Your garden is beautiful!! I someday hope to someday have one that looks like that. I have never been one to have a green thumb but I think with some practice and less procrastination I can make it happen. I honestly think your blog has had the most impact on my life of any other I have read. It has really actually helped me a lot in just the week I have been reading it. I make myself slow down and enjoy what I am doing it. It has made household chores and work more relaxing and enjoyable and I'm trying to apply it to dealing with my 7 year old step son who is going through a rather persnickety phase.

SuvvyGirl said...

Also if you wouldn't mind someday explaining to me your story. When I think of a Monk I think of the little guys that live in the monastaries etc. Basically I would enjoy learning how you have gotten from point A to point B. I think it would help fill in the questions I have and make more sense to me. You are welcome to email me at

Bunan Unsui said...

I am very pleased to hear that my writing has had such an effect on you.
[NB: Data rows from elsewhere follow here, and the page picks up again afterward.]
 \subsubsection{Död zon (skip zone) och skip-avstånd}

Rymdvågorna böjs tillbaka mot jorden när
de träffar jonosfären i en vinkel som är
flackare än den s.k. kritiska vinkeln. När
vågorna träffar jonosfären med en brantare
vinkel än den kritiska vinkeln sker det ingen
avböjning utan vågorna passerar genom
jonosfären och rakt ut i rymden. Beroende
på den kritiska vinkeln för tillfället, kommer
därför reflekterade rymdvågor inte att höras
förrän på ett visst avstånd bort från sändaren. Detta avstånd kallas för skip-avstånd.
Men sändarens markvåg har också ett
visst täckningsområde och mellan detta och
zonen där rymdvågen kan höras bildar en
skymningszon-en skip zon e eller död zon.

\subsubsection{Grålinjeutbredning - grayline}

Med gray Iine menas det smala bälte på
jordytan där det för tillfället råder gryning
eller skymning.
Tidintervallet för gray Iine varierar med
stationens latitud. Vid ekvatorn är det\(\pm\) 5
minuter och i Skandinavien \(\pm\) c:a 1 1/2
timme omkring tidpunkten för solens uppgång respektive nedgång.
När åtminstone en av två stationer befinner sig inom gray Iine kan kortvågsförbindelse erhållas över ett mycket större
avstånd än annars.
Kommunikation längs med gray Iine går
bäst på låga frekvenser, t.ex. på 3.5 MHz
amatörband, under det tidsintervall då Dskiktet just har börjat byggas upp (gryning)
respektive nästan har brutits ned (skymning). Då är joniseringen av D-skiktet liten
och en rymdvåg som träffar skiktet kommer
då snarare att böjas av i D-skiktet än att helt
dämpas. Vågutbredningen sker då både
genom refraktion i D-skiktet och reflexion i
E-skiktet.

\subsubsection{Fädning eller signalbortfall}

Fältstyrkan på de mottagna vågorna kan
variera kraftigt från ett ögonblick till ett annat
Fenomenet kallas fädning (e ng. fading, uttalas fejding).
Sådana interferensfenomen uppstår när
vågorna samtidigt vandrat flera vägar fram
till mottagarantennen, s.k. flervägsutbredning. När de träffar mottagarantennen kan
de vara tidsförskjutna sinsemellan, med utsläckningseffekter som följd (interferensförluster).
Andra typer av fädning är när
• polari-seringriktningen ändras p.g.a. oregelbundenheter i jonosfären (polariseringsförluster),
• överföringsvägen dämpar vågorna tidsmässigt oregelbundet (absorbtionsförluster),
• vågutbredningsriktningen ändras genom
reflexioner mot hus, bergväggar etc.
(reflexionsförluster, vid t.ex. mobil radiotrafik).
Being able to fully live in the present moment is a treasure beyond measure, I think... As for the boy, kind and compassionate firmness along with a great deal of encouragement when things go in the direction you are hoping for are probably the wisest course of action in such a situation... I wish you the best of luck with the lad!

In Peace & Brotherhood,

Bunan Unsui

Sky said...

Beautiful! You put so much love there that it shines through the pictures and words. Very inspirational.

Mr. Guinness said...

Bunan Unsui,
while I'm sure you doubt my attention to your diary, it has caused deep inward thinking, and thus I began "The Doomsday Letter".
What it is is a letter you will never see until I have departed this earth. It is a letter to you, and to others who have read my blog, as well as my children, and my wife. It is not an "I love you I'm sorry I'm gone" but the opposite, from your writings and journeys, it is a "thank you for life, a thank you to you who have been a part of it, and a thank you to all who wonder what the journey is all about.
I'm not ill, diagnosed with some fromitable disease, but also a simple adventurer on the same journey through my eyes and mind.
Thank you for your vision of our journey through life, it gives me solace.
Mr. Guinness
and look for a post called "The Doomsday Letter",but not soon I pray.